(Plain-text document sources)

***

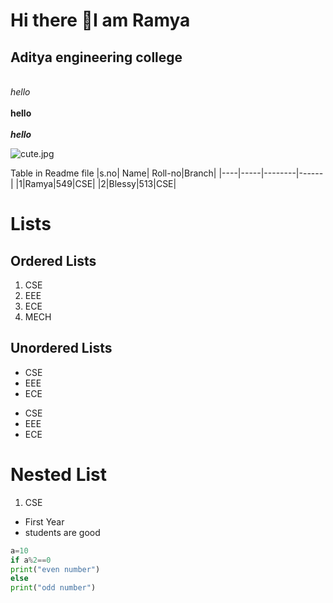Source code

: # Hi there 👋I am Ramya
## Aditya engineering college

<br> *hello* </br>
<br> **hello** </br>
<br>***hello***</br>

![cute.jpg](https://i.pinimg.com/originals/99/5f/fe/995ffe375f0c4129e515212b1ffbf756.jpg)

Table in Readme file
|s.no| Name| Roll-no|Branch|
|----|-----|--------|------|
|1|Ramya|549|CSE|
|2|Blessy|513|CSE|

# Lists
## Ordered Lists
1. CSE
2. EEE
3. ECE
4. MECH

## Unordered Lists
- CSE
- EEE
- ECE

* CSE
* EEE
* ECE

# Nested List
1. CSE
  - First Year
  - students are good
  
```python code
a=10
if a%2==0
print("even number")
else
print("odd number")
```

<!--
**Ramyapenke/Ramyapenke** is a ✨ _special_ ✨ repository because its `README.md` (this file) appears on your GitHub profile.

Here are some ideas to get you started:

- 🔭 I’m currently working on ...
- 🌱 I’m currently learning ...
- 👯 I’m looking to collaborate on ...
- 🤔 I’m looking for help with ...
- 💬 Ask me about ...
- 📫 How to reach me: ...
- 😄 Pronouns: ...
- ⚡ Fun fact: ...
-->
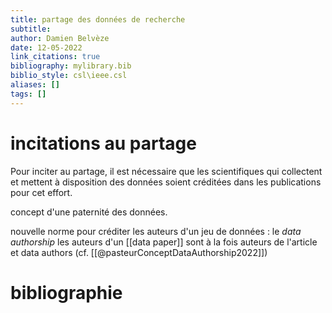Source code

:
 ```yaml
---
title: partage des données de recherche
subtitle:
author: Damien Belvèze
date: 12-05-2022
link_citations: true
bibliography: mylibrary.bib
biblio_style: csl\ieee.csl
aliases: []
tags: []
---
```


# incitations au partage

Pour inciter au partage, il est nécessaire que les scientifiques qui collectent et mettent à disposition des données soient créditées dans les publications pour cet effort. 

concept d'une paternité des données.

nouvelle norme pour créditer les auteurs d'un jeu de données : le *data authorship*
les auteurs d'un [[data paper]] sont à la fois auteurs de l'article et data authors
(cf. [[@pasteurConceptDataAuthorship2022]])








# bibliographie

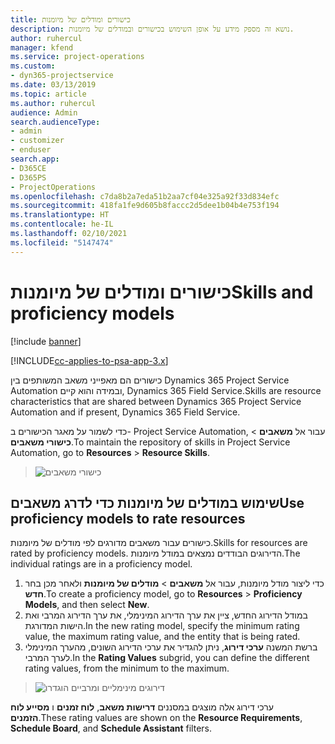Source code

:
 ```yaml
---
title: כישורים ומודלים של מיומנות
description: נושא זה מספק מידע על אופן השימוש בכישורים ובמודלים של מיומנות.
author: ruhercul
manager: kfend
ms.service: project-operations
ms.custom:
- dyn365-projectservice
ms.date: 03/13/2019
ms.topic: article
ms.author: ruhercul
audience: Admin
search.audienceType:
- admin
- customizer
- enduser
search.app:
- D365CE
- D365PS
- ProjectOperations
ms.openlocfilehash: c7da8b2a7eda51b2aa7cf04e325a92f33d834efc
ms.sourcegitcommit: 418fa1fe9d605b8faccc2d5dee1b04b4e753f194
ms.translationtype: HT
ms.contentlocale: he-IL
ms.lasthandoff: 02/10/2021
ms.locfileid: "5147474"
---
```

# <a name="skills-and-proficiency-models"></a><span data-ttu-id="df681-103">כישורים ומודלים של מיומנות</span><span class="sxs-lookup"><span data-stu-id="df681-103">Skills and proficiency models</span></span>

[!include [banner](../includes/psa-now-project-operations.md)]

[!INCLUDE[cc-applies-to-psa-app-3.x](../includes/cc-applies-to-psa-app-3x.md)]

<span data-ttu-id="df681-104">כישורים הם מאפייני משאב המשותפים בין Dynamics 365 Project Service Automation ובמידה והוא קיים, Dynamics 365 Field Service.</span><span class="sxs-lookup"><span data-stu-id="df681-104">Skills are resource characteristics that are shared between Dynamics 365 Project Service Automation and if present, Dynamics 365 Field Service.</span></span> 

<span data-ttu-id="df681-105">כדי לשמור על מאגר הכישורים ב- Project Service Automation, עבור אל **משאבים** \> **כישורי משאבים**.</span><span class="sxs-lookup"><span data-stu-id="df681-105">To maintain the repository of skills in Project Service Automation, go to **Resources** \> **Resource Skills**.</span></span> 

> ![כישורי משאבים](media/Resource-Management-image84.png)

## <a name="use-proficiency-models-to-rate-resources"></a><span data-ttu-id="df681-107">שימוש במודלים של מיומנות כדי לדרג משאבים</span><span class="sxs-lookup"><span data-stu-id="df681-107">Use proficiency models to rate resources</span></span>

<span data-ttu-id="df681-108">כישורים עבור משאבים מדורגים לפי מודלים של מיומנות.</span><span class="sxs-lookup"><span data-stu-id="df681-108">Skills for resources are rated by proficiency models.</span></span> <span data-ttu-id="df681-109">הדירוגים הבודדים נמצאים במודל מיומנות.</span><span class="sxs-lookup"><span data-stu-id="df681-109">The individual ratings are in a proficiency model.</span></span> 

1. <span data-ttu-id="df681-110">כדי ליצור מודל מיומנות, עבור אל **משאבים** \> **מודלים של מיומנות** ולאחר מכן בחר **חדש**.</span><span class="sxs-lookup"><span data-stu-id="df681-110">To create a proficiency model, go to **Resources** \> **Proficiency Models**, and then select **New**.</span></span>
2. <span data-ttu-id="df681-111">במודל הדירוג החדש, ציין את ערך הדירוג המינימלי, את ערך הדירוג המרבי ואת הישות המדורגת.</span><span class="sxs-lookup"><span data-stu-id="df681-111">In the new rating model, specify the minimum rating value, the maximum rating value, and the entity that is being rated.</span></span>
3. <span data-ttu-id="df681-112">ברשת המשנה **ערכי דירוג**, ניתן להגדיר את ערכי הדירוג השונים, מהערך המינימלי לערך המרבי.</span><span class="sxs-lookup"><span data-stu-id="df681-112">In the **Rating Values** subgrid, you can define the different rating values, from the minimum to the maximum.</span></span>

> ![דירוגים מינימליים ומרביים הוגדרו](media/Resource-Management-image85.png)

<span data-ttu-id="df681-114">ערכי דירוג אלה מוצגים במסננים **דרישות משאב**, **לוח זמנים** ו **מסייע לוח הזמנים**.</span><span class="sxs-lookup"><span data-stu-id="df681-114">These rating values are shown on the **Resource Requirements**, **Schedule Board**, and **Schedule Assistant** filters.</span></span>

***

The problem. Write out the data above exactly as it appears, but without any image.

Reply.
Source code

: # Hi there 👋I am Ramya
## Aditya engineering college

<br> *hello* </br>
<br> **hello** </br>
<br>***hello***</br>

![cute.jpg](https://i.pinimg.com/originals/99/5f/fe/995ffe375f0c4129e515212b1ffbf756.jpg)

Table in Readme file
|s.no| Name| Roll-no|Branch|
|----|-----|--------|------|
|1|Ramya|549|CSE|
|2|Blessy|513|CSE|

# Lists
## Ordered Lists
1. CSE
2. EEE
3. ECE
4. MECH

## Unordered Lists
- CSE
- EEE
- ECE

* CSE
* EEE
* ECE

# Nested List
1. CSE
  - First Year
  - students are good
  
```python code
a=10
if a%2==0
print("even number")
else
print("odd number")
```

<!--
**Ramyapenke/Ramyapenke** is a ✨ _special_ ✨ repository because its `README.md` (this file) appears on your GitHub profile.

Here are some ideas to get you started:

- 🔭 I’m currently working on ...
- 🌱 I’m currently learning ...
- 👯 I’m looking to collaborate on ...
- 🤔 I’m looking for help with ...
- 💬 Ask me about ...
- 📫 How to reach me: ...
- 😄 Pronouns: ...
- ⚡ Fun fact: ...
-->
Source code

:
 ```yaml
---
title: partage des données de recherche
subtitle:
author: Damien Belvèze
date: 12-05-2022
link_citations: true
bibliography: mylibrary.bib
biblio_style: csl\ieee.csl
aliases: []
tags: []
---
```


# incitations au partage

Pour inciter au partage, il est nécessaire que les scientifiques qui collectent et mettent à disposition des données soient créditées dans les publications pour cet effort. 

concept d'une paternité des données.

nouvelle norme pour créditer les auteurs d'un jeu de données : le *data authorship*
les auteurs d'un [[data paper]] sont à la fois auteurs de l'article et data authors
(cf. [[@pasteurConceptDataAuthorship2022]])








# bibliographie

Source code

:
 ```yaml
---
title: כישורים ומודלים של מיומנות
description: נושא זה מספק מידע על אופן השימוש בכישורים ובמודלים של מיומנות.
author: ruhercul
manager: kfend
ms.service: project-operations
ms.custom:
- dyn365-projectservice
ms.date: 03/13/2019
ms.topic: article
ms.author: ruhercul
audience: Admin
search.audienceType:
- admin
- customizer
- enduser
search.app:
- D365CE
- D365PS
- ProjectOperations
ms.openlocfilehash: c7da8b2a7eda51b2aa7cf04e325a92f33d834efc
ms.sourcegitcommit: 418fa1fe9d605b8faccc2d5dee1b04b4e753f194
ms.translationtype: HT
ms.contentlocale: he-IL
ms.lasthandoff: 02/10/2021
ms.locfileid: "5147474"
---
```

# <a name="skills-and-proficiency-models"></a><span data-ttu-id="df681-103">כישורים ומודלים של מיומנות</span><span class="sxs-lookup"><span data-stu-id="df681-103">Skills and proficiency models</span></span>

[!include [banner](../includes/psa-now-project-operations.md)]

[!INCLUDE[cc-applies-to-psa-app-3.x](../includes/cc-applies-to-psa-app-3x.md)]

<span data-ttu-id="df681-104">כישורים הם מאפייני משאב המשותפים בין Dynamics 365 Project Service Automation ובמידה והוא קיים, Dynamics 365 Field Service.</span><span class="sxs-lookup"><span data-stu-id="df681-104">Skills are resource characteristics that are shared between Dynamics 365 Project Service Automation and if present, Dynamics 365 Field Service.</span></span> 

<span data-ttu-id="df681-105">כדי לשמור על מאגר הכישורים ב- Project Service Automation, עבור אל **משאבים** \> **כישורי משאבים**.</span><span class="sxs-lookup"><span data-stu-id="df681-105">To maintain the repository of skills in Project Service Automation, go to **Resources** \> **Resource Skills**.</span></span> 

> ![כישורי משאבים](media/Resource-Management-image84.png)

## <a name="use-proficiency-models-to-rate-resources"></a><span data-ttu-id="df681-107">שימוש במודלים של מיומנות כדי לדרג משאבים</span><span class="sxs-lookup"><span data-stu-id="df681-107">Use proficiency models to rate resources</span></span>

<span data-ttu-id="df681-108">כישורים עבור משאבים מדורגים לפי מודלים של מיומנות.</span><span class="sxs-lookup"><span data-stu-id="df681-108">Skills for resources are rated by proficiency models.</span></span> <span data-ttu-id="df681-109">הדירוגים הבודדים נמצאים במודל מיומנות.</span><span class="sxs-lookup"><span data-stu-id="df681-109">The individual ratings are in a proficiency model.</span></span> 

1. <span data-ttu-id="df681-110">כדי ליצור מודל מיומנות, עבור אל **משאבים** \> **מודלים של מיומנות** ולאחר מכן בחר **חדש**.</span><span class="sxs-lookup"><span data-stu-id="df681-110">To create a proficiency model, go to **Resources** \> **Proficiency Models**, and then select **New**.</span></span>
2. <span data-ttu-id="df681-111">במודל הדירוג החדש, ציין את ערך הדירוג המינימלי, את ערך הדירוג המרבי ואת הישות המדורגת.</span><span class="sxs-lookup"><span data-stu-id="df681-111">In the new rating model, specify the minimum rating value, the maximum rating value, and the entity that is being rated.</span></span>
3. <span data-ttu-id="df681-112">ברשת המשנה **ערכי דירוג**, ניתן להגדיר את ערכי הדירוג השונים, מהערך המינימלי לערך המרבי.</span><span class="sxs-lookup"><span data-stu-id="df681-112">In the **Rating Values** subgrid, you can define the different rating values, from the minimum to the maximum.</span></span>

> ![דירוגים מינימליים ומרביים הוגדרו](media/Resource-Management-image85.png)

<span data-ttu-id="df681-114">ערכי דירוג אלה מוצגים במסננים **דרישות משאב**, **לוח זמנים** ו **מסייע לוח הזמנים**.</span><span class="sxs-lookup"><span data-stu-id="df681-114">These rating values are shown on the **Resource Requirements**, **Schedule Board**, and **Schedule Assistant** filters.</span></span>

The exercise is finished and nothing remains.